We now have a scale to plan with, we planned 100 Story points worth of work last sprint and failed miserably. We finished enough work items to total 80 story points so we'll plan that for the next sprint.

Each team will have a different scale of story points, teamA may estimate a work item at 21 story points and teamB may estimate at 13. TeamB isn't faster, they just think of story points differently. On the flip side, Team A may finish 1000 story points worth of work in a sprint and team B finishes 300, once again, team A isn't faster so much as they simply tend towards larger estimates. Focus on having the team estimate and commit to their own work since an estimate means next to nothing outside of the team and coach the team to base what they commit to in a sprint off of past performance (if you don't have any info on past performance then your first sprint will suck, but that's okay ).

And that's it, remove hours from the discussion when estimating and planning a sprint, focus on complexity and past performance and the team when planning a sprint and you're good to go.

Do you have to use story points to plan a successful sprint?

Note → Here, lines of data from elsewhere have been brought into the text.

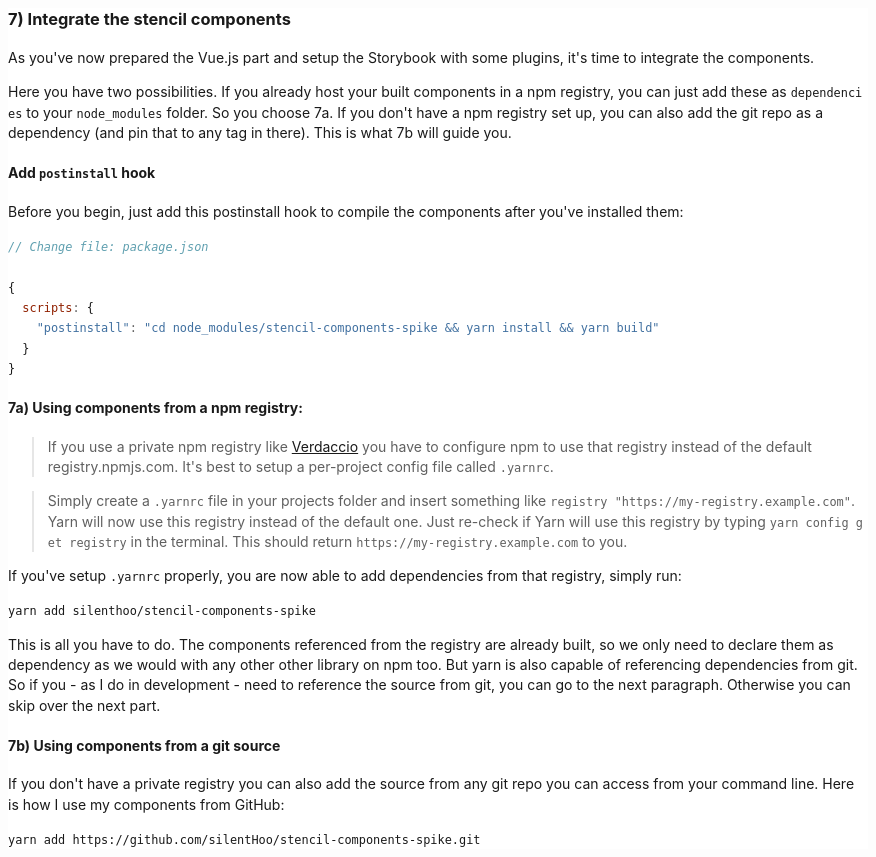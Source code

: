 ### 7) Integrate the stencil components

As you've now prepared the Vue.js part and setup the Storybook with some plugins, it's time to integrate the components.

Here you have two possibilities. If you already host your built components in a npm registry, you can just add these as `dependencies` to your `node_modules` folder. So you choose 7a. If you don't have a npm registry set up, you can also add the git repo as a dependency (and pin that to any tag in there). This is what 7b will guide you.

####  Add `postinstall` hook

Before you begin, just add this postinstall hook to compile the components after you've installed them:

```js
// Change file: package.json

{
  scripts: {
    "postinstall": "cd node_modules/stencil-components-spike && yarn install && yarn build"
  }
}
```

#### 7a) Using components from a npm registry:

> If you use a private npm registry like [Verdaccio](https://github.com/verdaccio/verdaccio) you have to configure npm to use that registry instead of the default registry.npmjs.com. It's best to setup a per-project config file called `.yarnrc`.

> Simply create a `.yarnrc` file in your projects folder and insert something like `registry "https://my-registry.example.com"`. Yarn will now use this registry instead of the default one. Just re-check if Yarn will use this registry by typing `yarn config get registry` in the terminal. This should return `https://my-registry.example.com` to you.

If you've setup `.yarnrc` properly, you are now able to add dependencies from that registry, simply run:

```
yarn add silenthoo/stencil-components-spike
```

This is all you have to do. The components referenced from the registry are already built, so we only need to declare them as dependency as we would with any other other library on npm too. But yarn is also capable of referencing dependencies from git. So if you - as I do in development - need to reference the source from git, you can go to the next paragraph. Otherwise you can skip over the next part.

#### 7b) Using components from a git source

If you don't have a private registry you can also add the source from any git repo you can access from your command line. Here is how I use my components from GitHub:

```
yarn add https://github.com/silentHoo/stencil-components-spike.git
```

Heck no, plenty of Scrum teams estimate in hours and have great success, in fact, check out THIS article our CEO at Axosoft wrote on Scrum. Among other things he lays out a way to estimate without story points and it works great. The point here isn't to tell you the right way or wrong way to do thing (as if such a thing could exist for a development team), the goal is to put another tool in your hands to fix problems that might arise.